September 29, 1898
THE power is the greatest power in the universe. It is the power of God; for “God is love.” And being the greatest power in the universe, it is the power bequeathed to the Christian Church for the accomplishment of her mission in the world.
It is the power of love that is represented by the cross of Calvary. “God so loved the world, that he gave his only-begotten Son.” And the Son of God so loved the lost human family that he voluntarily descended from his throne of glory to hang as a malefactor upon the instrument of torture and death.
The channel of this power—the channel of love—is self-sacrifice. By self-sacrifice, therefore, the Christian Church is to accomplish her appointed work for mankind. In nothing is self to be exalted or ministered unto. There can be no seeking after earthly power, no grasping for worldly honor or position. The Head of the Church renounced the power, the honor and glory that he had in heaven, and sought none of these upon the earth; and so long as she is directed by her Head, the church will manifest only His spirit and character to the world.

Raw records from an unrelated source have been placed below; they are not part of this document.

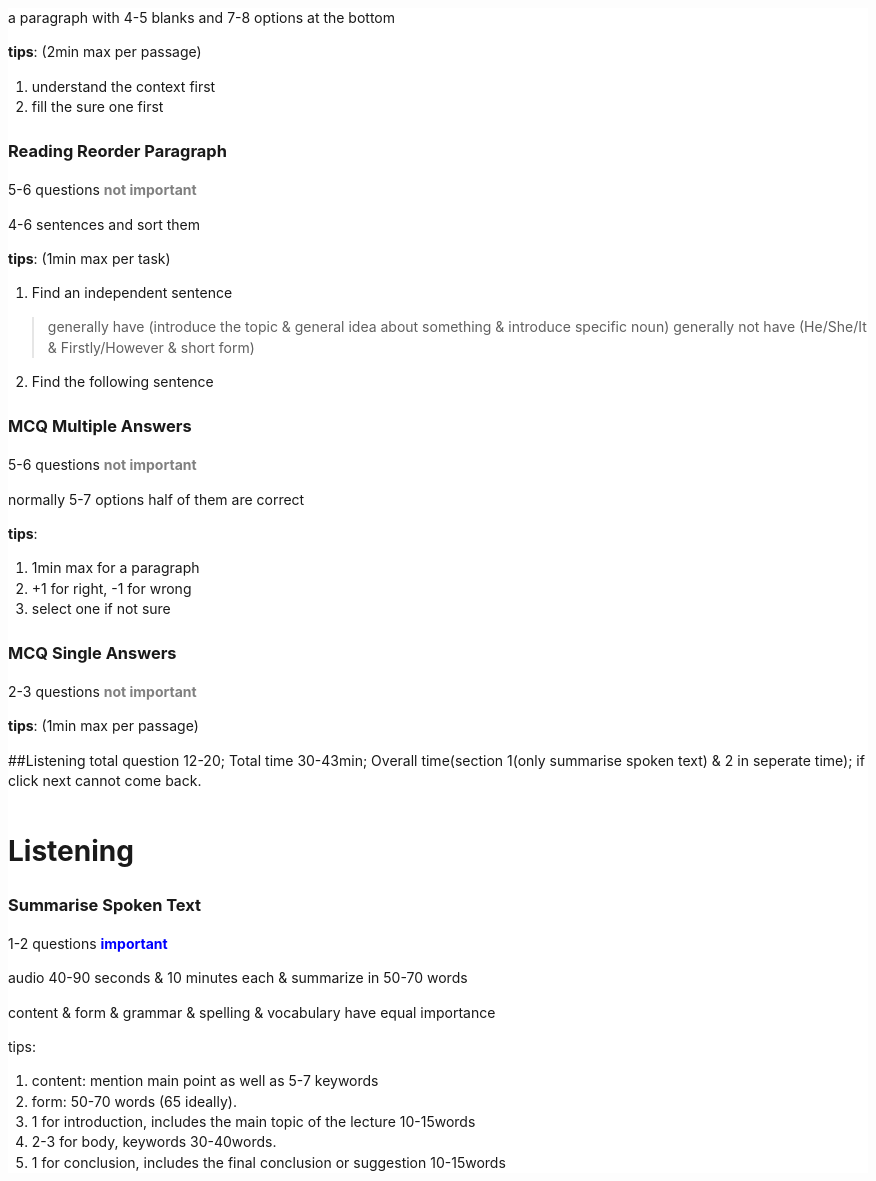 a paragraph with 4-5 blanks and 7-8 options at the bottom

**tips**:
(2min max per passage)
1. understand the context first
2. fill the sure one first

### Reading Reorder Paragraph

5-6 questions <font color=grey>**not important**</font>

4-6 sentences and sort them

**tips**:
(1min max per task)
1. Find an independent sentence
> generally have (introduce the topic & general idea about something & introduce specific noun)
> generally not have (He/She/It & Firstly/However & short form)
2. Find the following sentence

### MCQ Multiple Answers
5-6 questions <font color=grey>**not important**</font>

normally 5-7 options half of them are correct

**tips**:
1. 1min max for a paragraph
2. +1 for right, -1 for wrong 
3. select one if not sure

### MCQ Single Answers
2-3 questions <font color=grey>**not important**</font>

**tips**:
(1min max per passage)

##Listening
total question 12-20;  Total time 30-43min; Overall time(section 1(only summarise spoken text) & 2 in seperate time); if click next cannot come back.

# Listening
### Summarise Spoken Text

1-2 questions <font color=blue>**important**</font>

audio 40-90 seconds & 10 minutes each & summarize in 50-70 words

content & form & grammar & spelling & vocabulary have equal importance

tips:
1. content: mention main point as well as 5-7 keywords
2. form: 50-70 words (65 ideally).
3. 1 for introduction, includes the main topic of the lecture 10-15words
4. 2-3 for body, keywords 30-40words.
5. 1 for conclusion, includes the final conclusion or suggestion 10-15words

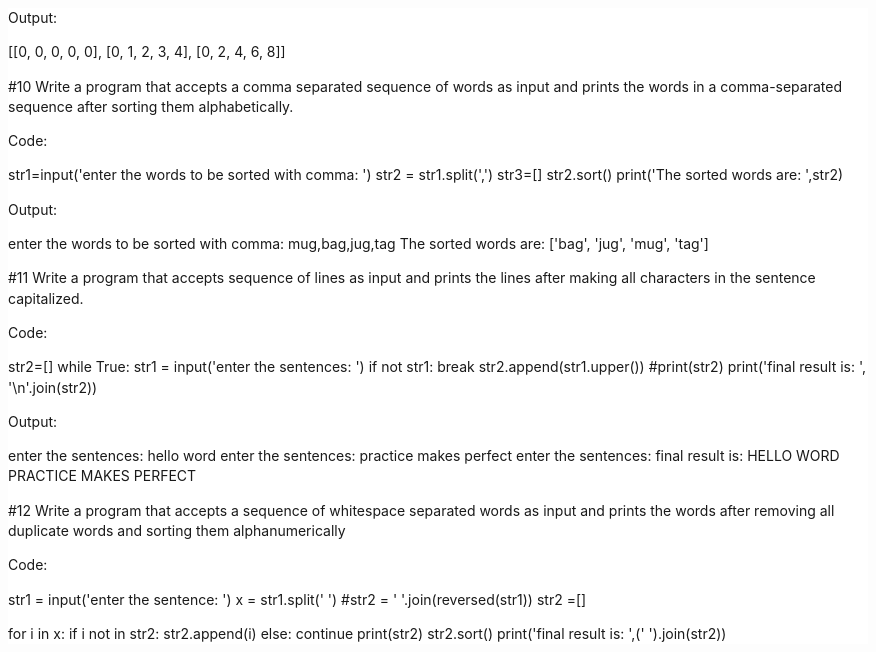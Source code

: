 Output:

[[0, 0, 0, 0, 0], [0, 1, 2, 3, 4], [0, 2, 4, 6, 8]]



#10 Write a program that accepts a comma separated sequence of words as input and
prints the words in a comma-separated sequence after sorting them alphabetically. 

Code:

str1=input('enter the words to be sorted with comma: ')
str2 = str1.split(',')
str3=[]
str2.sort()
print('The sorted words are: ',str2)

Output:

enter the words to be sorted with comma: mug,bag,jug,tag
The sorted words are:  ['bag', 'jug', 'mug', 'tag']




#11 Write a program that accepts sequence of lines as input and prints the lines after
making all characters in the sentence capitalized. 

Code:

str2=[]
while True:
    str1 = input('enter the sentences: ')
    if not str1:
        break
    str2.append(str1.upper())
#print(str2)
print('final result is: ', '\n'.join(str2))

Output:

enter the sentences: hello word
enter the sentences: practice makes perfect
enter the sentences: 
final result is:  HELLO WORD
PRACTICE MAKES PERFECT



#12 Write a program that accepts a sequence of whitespace separated words as input
and prints the words after removing all duplicate words and sorting them
alphanumerically

Code:

str1 = input('enter the sentence:  ')
x = str1.split(' ')
#str2 = ' '.join(reversed(str1))
str2 =[]

for i in x:
    if i not in str2:
        str2.append(i)
    else:
        continue
print(str2)
str2.sort()
print('final result is: ',(' ').join(str2))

The power of love is the opposite of the love of power. This reversal of the divine principle came about in the early history of the church, and there was a strife in the church as to which should be the greatest. And after many years of this strife, the bishop of Rome—the pope—was elevated to the seat of supreme authority and power,—the power not of love and self-sacrifice, but of authority over men, and of worldly honor. The pope became—what he has ever since continued to be—a mighty factor in politics. And when the church engages now in political strife, she is moved by the same spirit which led the church into politics in the early centuries.
As much of political power as was possessed by the dying Son of God upon the cross, as much of worldly honor and preëminence as was then his, so much and only that may properly be held and exercised by the Christian Church to-day.